Camellias do not tolerate harsh climates, so in winter they need to be protected from the cold by placing them in a sheltered spot, while ensuring they remain in a cool, bright location with temperatures between 2°C and 12°C. From March to September, they can be placed outdoors in a well-ventilated spot, but sheltered from direct sunlight, especially between June and August.
The common rule of watering whenever the soil feels dry to the touch is also ideal for Camellia, but bear in mind that during hotter periods and in strong winds, you will need to water more frequently. As it is an evergreen species, it is essential to water it frequently even in winter, but avoid excessive moisture, which causes the leaves to turn yellow and fall off. When the buds are about to form, watering should be moderate. In summer, water abundantly, maintaining average humidity.
As this is a plant with good growth vigor, it is advisable to repot it fairly frequently, at least every 2-3 years. The ideal period is from mid-April to early June, when the base of the new shoots is mature and well established, i.e., when the shoot is still about half green, but the base has already taken on the typical color of wood. At this time, the white roots are developing vigorously, so transplanting can be done without any problems. When repotting, the young shoots should be shortened to 1-2 nodes, provided that there are new buds at the base. The ideal mixture consists of: 70% kanuma, 20% ready-made soil, and 10% sand.

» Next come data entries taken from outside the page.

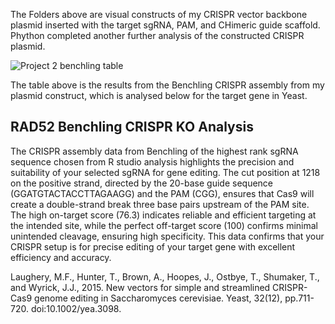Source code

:The Folders above are visual constructs of my CRISPR vector backbone plasmid inserted with the target sgRNA, PAM, and CHimeric guide scaffold. Phython completed another further analysis of the constructed CRISPR plasmid.

![Project 2 benchling table](https://github.com/user-attachments/assets/47ace9d9-119c-40c1-8571-e56a6341196c)


The table above is the results from the Benchling CRISPR assembly from my plasmid construct, which is analysed below for the target gene in Yeast.

## RAD52 Benchling CRISPR KO Analysis 

The CRISPR assembly data from Benchling of the highest rank sgRNA sequence chosen from R studio analysis highlights the precision and suitability of your selected sgRNA for gene editing. The cut position at 1218 on the positive strand, directed by the 20-base guide sequence (GGATGTACTACCTTAGAAGG) and the PAM (CGG), ensures that Cas9 will create a double-strand break three base pairs upstream of the PAM site. The high on-target score (76.3) indicates reliable and efficient targeting at the intended site, while the perfect off-target score (100) confirms minimal unintended cleavage, ensuring high specificity. This data confirms that your CRISPR setup is for precise editing of your target gene with excellent efficiency and accuracy. 

Laughery, M.F., Hunter, T., Brown, A., Hoopes, J., Ostbye, T., Shumaker, T., and Wyrick, J.J., 2015. New vectors for simple and streamlined CRISPR-Cas9 genome editing in Saccharomyces cerevisiae. Yeast, 32(12), pp.711-720. doi:10.1002/yea.3098.





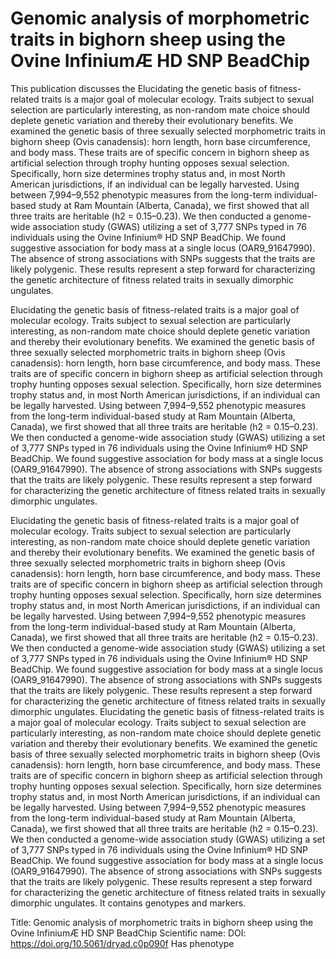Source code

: # Genomic analysis of morphometric traits in bighorn sheep using the Ovine InfiniumÆ HD SNP BeadChip

This publication discusses the 
Elucidating the genetic basis of fitness-related traits is a major goal of molecular ecology. Traits subject to sexual selection are particularly interesting, as non-random mate choice should deplete genetic variation and thereby their evolutionary benefits. We examined the genetic basis of three sexually selected morphometric traits in bighorn sheep (Ovis canadensis): horn length, horn base circumference, and body mass. These traits are of specific concern in bighorn sheep as artificial selection through trophy hunting opposes sexual selection. Specifically, horn size determines trophy status and, in most North American jurisdictions, if an individual can be legally harvested. Using between 7,994–9,552 phenotypic measures from the long-term individual-based study at Ram Mountain (Alberta, Canada), we first showed that all three traits are heritable (h2 = 0.15–0.23). We then conducted a genome-wide association study (GWAS) utilizing a set of 3,777 SNPs typed in 76 individuals using the Ovine Infinium® HD SNP BeadChip. We found suggestive association for body mass at a single locus (OAR9_91647990). The absence of strong associations with SNPs suggests that the traits are likely polygenic. These results represent a step forward for characterizing the genetic architecture of fitness related traits in sexually dimorphic ungulates.

Elucidating the genetic basis of fitness-related traits is a major goal of molecular ecology. Traits subject to sexual selection are particularly interesting, as non-random mate choice should deplete genetic variation and thereby their evolutionary benefits. We examined the genetic basis of three sexually selected morphometric traits in bighorn sheep (Ovis canadensis): horn length, horn base circumference, and body mass. These traits are of specific concern in bighorn sheep as artificial selection through trophy hunting opposes sexual selection. Specifically, horn size determines trophy status and, in most North American jurisdictions, if an individual can be legally harvested. Using between 7,994–9,552 phenotypic measures from the long-term individual-based study at Ram Mountain (Alberta, Canada), we first showed that all three traits are heritable (h2 = 0.15–0.23). We then conducted a genome-wide association study (GWAS) utilizing a set of 3,777 SNPs typed in 76 individuals using the Ovine Infinium® HD SNP BeadChip. We found suggestive association for body mass at a single locus (OAR9_91647990). The absence of strong associations with SNPs suggests that the traits are likely polygenic. These results represent a step forward for characterizing the genetic architecture of fitness related traits in sexually dimorphic ungulates.

Elucidating the genetic basis of fitness-related traits is a major goal of molecular ecology. Traits subject to sexual selection are particularly interesting, as non-random mate choice should deplete genetic variation and thereby their evolutionary benefits. We examined the genetic basis of three sexually selected morphometric traits in bighorn sheep (Ovis canadensis): horn length, horn base circumference, and body mass. These traits are of specific concern in bighorn sheep as artificial selection through trophy hunting opposes sexual selection. Specifically, horn size determines trophy status and, in most North American jurisdictions, if an individual can be legally harvested. Using between 7,994–9,552 phenotypic measures from the long-term individual-based study at Ram Mountain (Alberta, Canada), we first showed that all three traits are heritable (h2 = 0.15–0.23). We then conducted a genome-wide association study (GWAS) utilizing a set of 3,777 SNPs typed in 76 individuals using the Ovine Infinium® HD SNP BeadChip. We found suggestive association for body mass at a single locus (OAR9_91647990). The absence of strong associations with SNPs suggests that the traits are likely polygenic. These results represent a step forward for characterizing the genetic architecture of fitness related traits in sexually dimorphic ungulates.
Elucidating the genetic basis of fitness-related traits is a major goal of molecular ecology. Traits subject to sexual selection are particularly interesting, as non-random mate choice should deplete genetic variation and thereby their evolutionary benefits. We examined the genetic basis of three sexually selected morphometric traits in bighorn sheep (Ovis canadensis): horn length, horn base circumference, and body mass. These traits are of specific concern in bighorn sheep as artificial selection through trophy hunting opposes sexual selection. Specifically, horn size determines trophy status and, in most North American jurisdictions, if an individual can be legally harvested. Using between 7,994–9,552 phenotypic measures from the long-term individual-based study at Ram Mountain (Alberta, Canada), we first showed that all three traits are heritable (h2 = 0.15–0.23). We then conducted a genome-wide association study (GWAS) utilizing a set of 3,777 SNPs typed in 76 individuals using the Ovine Infinium® HD SNP BeadChip. We found suggestive association for body mass at a single locus (OAR9_91647990). The absence of strong associations with SNPs suggests that the traits are likely polygenic. These results represent a step forward for characterizing the genetic architecture of fitness related traits in sexually dimorphic ungulates.
It contains  genotypes and  markers.

Title: Genomic analysis of morphometric traits in bighorn sheep using the Ovine InfiniumÆ HD SNP BeadChip
Scientific name: 
DOI: https://doi.org/10.5061/dryad.c0p090f
Has phenotype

The formation of Camellia, which grows vigorously, is achieved mainly through pruning. It is important to prune unnecessary branches that grow in inappropriate positions from after flowering until the end of June. The procedure consists of removing wilted flowers, including calyxes, at the end of flowering, shortening the branches to 1-2 nodes. It is worth bearing in mind that, as this is a species that flowers easily, in order to improve its appearance, it is advisable to thin out the flower buds to give them a more uniform distribution. Flower buds are slightly larger and rounder than leaf buds.
Pinching is an effective training technique, but in the case of young plants, it is best to allow the shoots to grow for a certain period of time in order to obtain enlargement before applying it. On mature specimens, however, pinching, which is practiced from April to mid-July, is an indispensable method for training the structure of the branches. The best way to do this is to let the green shoots grow to a length of 5-10 cm, then shorten them to 1-2 leaves using your fingers or tweezers. If you do this when the tip is still thick and compact, you will obtain branches with short internodes. Flower buds will subsequently form on the nodes left behind.
It is mainly applied to long branches, which should be wrapped and bent downwards. Bear in mind that the bark of the Camellia is very soft and even when using copper-coated aluminum wire instead of copper wire, there is a risk of marking it, so it is advisable to always cover the wire, for example, with adhesive tape. Due to its rapid growth, the wire cannot be left on the tree for too long: it is advisable to check the wrapping frequently, removing the wire as soon as it starts to cut into the bark.
At the end of flowering, after pruning, apply Bonsan Stimulating Fertilizer combined with Bonsan Liquid Organic Fertilizer 3 times every 8-10 days. During other periods, use Bonsan Hanagokoro Solid Organic Fertilizer every 15-25 days, excluding July and August. Twice a year (in autumn and at the end of winter), apply Bonsan Hanagokoro Solid Organic Fertilizer; 6-8 times a year, it is also advisable to use Bonsan Mineral Curative Solution. To stimulate rooting, use Bonsan Organic Mineral Liquid Fertilizer with B vitamins instead of Bonsan Organic Liquid Fertilizer.
As a bonsai, it has several points of interest, in particular its small size and thick canopy of small leaves, as well as its lush flowering.